Argentina Já na Argentina, tramita no Congresso um projeto de lei que torna obrigatória a oferta de português nas escolas secundárias e, nas províncias limítrofes ao Brasil, também em escolas primárias, por um período de oito anos. Segundo Lilian Pinho, o projeto foi aprovado na Cámara de Diputados de la Nación Argentina em novembro e se insere no marco do Convênio de Cooperação Educativa bilateral, de 1997.
Apesar de ainda estar em discussão no Congresso, a Argentina já firmou acordo com o Brasil para tornar o português um idioma oficial em seu país. Em novembro de 2005 foi assinado um protocolo entre os ministérios da Educação dos dois países para promoção do ensino do espanhol e do português como segundas línguas, o que prevê a formação de professores, por bolsas de estudo e educação a distância. O documento prevê convênios interinstitucionais (universidades e editoras) para produção de didáticos. O projeto, de abrangência nacional, por ora, está só no papel. Mas há regiões que já colocaram o ensino em prática. Em Buenos Aires, desde 2001, as escolas bilíngües são obrigadas a oferecer português, não só inglês. Na fronteira argentina, o português já é ensinado.
Argentina e Brasil lançaram em 2004 o projeto "Modelo de ensino comum em escolas de zona de fronteira", depois incorporado à agenda do Mercosul.
ParaguaiA Organização dos Estados Ibero-americanos (OEI) e a Cooperação Andina de Fomento (CAF) estimulam a expansão das escolas de fronteira. E o Itamaraty e o Ministério da Educação paraguaio darão apoio (qual, não foi dito) à formação de professores de português que atendam às necessidades do ensino médio no país.
O português é ensinado nas escolas paraguaias de educação média (de 15 a 17 anos), de adultos (2º grau de alunos com mais de 20 anos) e em universidades. O Ministério da Educação local oferece às instituições de ensino a possibilidade de optar entre cinco línguas estrangeiras: alemão, francês, inglês, italiano e português. Segundo o MEC paraguaio, 76 instituições oferecem o português como língua estrangeira na educação média.

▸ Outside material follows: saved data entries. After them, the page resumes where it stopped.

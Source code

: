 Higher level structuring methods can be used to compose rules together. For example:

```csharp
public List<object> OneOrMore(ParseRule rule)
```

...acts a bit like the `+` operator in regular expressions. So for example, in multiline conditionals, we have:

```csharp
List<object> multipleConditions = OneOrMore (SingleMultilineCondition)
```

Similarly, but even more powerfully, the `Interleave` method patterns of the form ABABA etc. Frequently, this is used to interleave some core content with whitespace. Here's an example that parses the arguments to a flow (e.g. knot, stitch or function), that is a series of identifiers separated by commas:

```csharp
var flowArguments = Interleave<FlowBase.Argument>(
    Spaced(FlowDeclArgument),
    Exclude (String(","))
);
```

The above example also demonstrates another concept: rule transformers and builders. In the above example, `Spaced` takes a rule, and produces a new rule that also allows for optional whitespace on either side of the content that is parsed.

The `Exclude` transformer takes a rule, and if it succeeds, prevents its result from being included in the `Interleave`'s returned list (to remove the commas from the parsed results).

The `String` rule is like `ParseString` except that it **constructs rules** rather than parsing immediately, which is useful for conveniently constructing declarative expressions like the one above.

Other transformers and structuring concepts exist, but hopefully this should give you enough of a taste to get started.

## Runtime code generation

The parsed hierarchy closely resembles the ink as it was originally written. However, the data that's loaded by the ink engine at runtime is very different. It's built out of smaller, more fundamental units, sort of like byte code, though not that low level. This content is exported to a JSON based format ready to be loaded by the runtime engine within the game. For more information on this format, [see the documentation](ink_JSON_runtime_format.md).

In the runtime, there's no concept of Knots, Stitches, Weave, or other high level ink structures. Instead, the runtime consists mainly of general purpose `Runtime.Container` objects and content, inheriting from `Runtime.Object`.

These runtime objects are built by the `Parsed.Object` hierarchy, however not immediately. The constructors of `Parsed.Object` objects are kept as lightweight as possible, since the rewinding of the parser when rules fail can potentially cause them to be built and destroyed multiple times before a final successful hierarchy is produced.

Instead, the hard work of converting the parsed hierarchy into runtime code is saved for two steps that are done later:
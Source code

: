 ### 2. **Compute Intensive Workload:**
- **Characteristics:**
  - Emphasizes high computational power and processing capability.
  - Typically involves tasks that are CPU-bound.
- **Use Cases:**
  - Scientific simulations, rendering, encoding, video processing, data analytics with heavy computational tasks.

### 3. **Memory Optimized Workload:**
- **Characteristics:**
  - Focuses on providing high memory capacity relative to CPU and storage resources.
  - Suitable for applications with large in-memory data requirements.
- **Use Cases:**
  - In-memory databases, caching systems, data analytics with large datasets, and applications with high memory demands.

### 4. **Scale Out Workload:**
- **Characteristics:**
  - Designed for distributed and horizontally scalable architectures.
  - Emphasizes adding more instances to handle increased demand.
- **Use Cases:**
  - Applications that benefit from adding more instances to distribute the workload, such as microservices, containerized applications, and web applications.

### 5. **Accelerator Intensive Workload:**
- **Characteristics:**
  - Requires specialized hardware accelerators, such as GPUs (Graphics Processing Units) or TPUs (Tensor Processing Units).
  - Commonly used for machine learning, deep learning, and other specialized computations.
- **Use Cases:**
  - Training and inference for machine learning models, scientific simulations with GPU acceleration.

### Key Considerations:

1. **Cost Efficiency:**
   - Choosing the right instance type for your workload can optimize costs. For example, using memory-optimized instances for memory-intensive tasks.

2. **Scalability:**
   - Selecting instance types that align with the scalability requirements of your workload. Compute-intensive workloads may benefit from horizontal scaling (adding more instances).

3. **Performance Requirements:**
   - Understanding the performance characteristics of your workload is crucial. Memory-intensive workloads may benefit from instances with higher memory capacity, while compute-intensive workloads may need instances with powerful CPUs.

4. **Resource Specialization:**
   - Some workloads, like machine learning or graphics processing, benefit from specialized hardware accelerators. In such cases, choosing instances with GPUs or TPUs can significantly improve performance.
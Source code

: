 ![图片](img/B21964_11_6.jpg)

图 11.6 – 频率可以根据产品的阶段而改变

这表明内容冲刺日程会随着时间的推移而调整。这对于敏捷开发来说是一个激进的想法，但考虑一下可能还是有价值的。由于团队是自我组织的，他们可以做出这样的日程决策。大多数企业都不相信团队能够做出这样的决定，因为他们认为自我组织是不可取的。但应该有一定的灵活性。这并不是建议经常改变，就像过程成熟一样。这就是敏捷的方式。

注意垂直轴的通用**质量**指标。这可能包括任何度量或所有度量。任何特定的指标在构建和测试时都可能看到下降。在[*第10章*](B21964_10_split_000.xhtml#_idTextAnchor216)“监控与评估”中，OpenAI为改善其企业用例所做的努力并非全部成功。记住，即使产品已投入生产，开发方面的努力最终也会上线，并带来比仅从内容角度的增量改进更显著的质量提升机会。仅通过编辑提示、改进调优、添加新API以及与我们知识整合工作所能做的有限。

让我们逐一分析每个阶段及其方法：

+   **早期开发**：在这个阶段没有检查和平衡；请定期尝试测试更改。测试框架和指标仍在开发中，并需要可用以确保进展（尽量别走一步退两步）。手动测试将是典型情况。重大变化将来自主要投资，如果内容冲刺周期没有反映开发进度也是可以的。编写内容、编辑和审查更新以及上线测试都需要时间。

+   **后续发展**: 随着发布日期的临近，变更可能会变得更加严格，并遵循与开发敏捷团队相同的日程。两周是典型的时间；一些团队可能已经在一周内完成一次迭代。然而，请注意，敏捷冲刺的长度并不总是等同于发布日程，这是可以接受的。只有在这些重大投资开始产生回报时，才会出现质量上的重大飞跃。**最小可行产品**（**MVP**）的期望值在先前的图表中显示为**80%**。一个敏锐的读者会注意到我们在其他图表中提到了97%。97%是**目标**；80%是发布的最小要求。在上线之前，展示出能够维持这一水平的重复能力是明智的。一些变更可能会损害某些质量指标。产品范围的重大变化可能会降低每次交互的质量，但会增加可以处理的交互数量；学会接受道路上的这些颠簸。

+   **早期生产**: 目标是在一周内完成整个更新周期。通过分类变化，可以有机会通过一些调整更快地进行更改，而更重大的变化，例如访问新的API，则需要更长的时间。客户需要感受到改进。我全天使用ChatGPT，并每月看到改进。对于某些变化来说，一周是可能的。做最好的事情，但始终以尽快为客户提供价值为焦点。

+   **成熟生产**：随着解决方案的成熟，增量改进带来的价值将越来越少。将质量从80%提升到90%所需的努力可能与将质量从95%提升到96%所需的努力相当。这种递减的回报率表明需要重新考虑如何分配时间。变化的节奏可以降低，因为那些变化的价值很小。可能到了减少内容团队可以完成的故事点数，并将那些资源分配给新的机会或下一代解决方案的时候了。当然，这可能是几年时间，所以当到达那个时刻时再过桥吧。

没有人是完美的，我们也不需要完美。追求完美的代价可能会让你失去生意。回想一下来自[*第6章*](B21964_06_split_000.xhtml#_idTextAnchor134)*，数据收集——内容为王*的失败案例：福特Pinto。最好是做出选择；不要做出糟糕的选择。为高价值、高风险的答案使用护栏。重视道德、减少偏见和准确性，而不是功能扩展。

- Tendo por base a população estudantil paraguaia, em alguns casos o português é a terceira língua que o aluno adquire na sua formação - diz José Armando Zema de Resende, primeiro-secretário da Embaixada do Brasil em Assunção.
O Ministério da Educação paraguaio estuda a criação, com apoio brasileiro, de um curso de "profesorado en lengua portuguesa", para educadores do ensino médio, além da licenciatura em português na Universidade Nacional de Assunção.
- A presença de uma grande comunidade brasileira no Paraguai, bem como a intensidade das relações comerciais entre o dois países, são importantes indicadores do interesse que desperta a língua portuguesa neste país - afirma Resende.
Em fevereiro foi inaugurado o Leitorado de Língua e Cultura Brasileira junto à Universidade Católica de Assunção, com o apoio da Capes e do MRE, mediante a seleção de um professor brasileiro incumbido de ensinar o português e divulgar a cultura brasileira no Paraguai.
BolíviaOs bolivianos adotam o português como segunda língua nos Departamentos de Santa Cruz de La Sierra e Pando, em razão da proximidade geográfica. Na região do altiplano, as línguas aymar e quéchua são os segundos idiomas. Nas escolas, o português não é ensinado.
O Brasil já assinou acordos com o governo boliviano para fomentar o ensino da língua portuguesa no país e a embaixada do Brasil apóia projetos nesse sentido. Segundo Patrícia Cortes, membro do setor cultural da Embaixada do Brasil na Bolívia, em La Paz, o Centro de Estudos Brasileiros de lá é muito ativo e recebe cerca de 200 alunos por ano.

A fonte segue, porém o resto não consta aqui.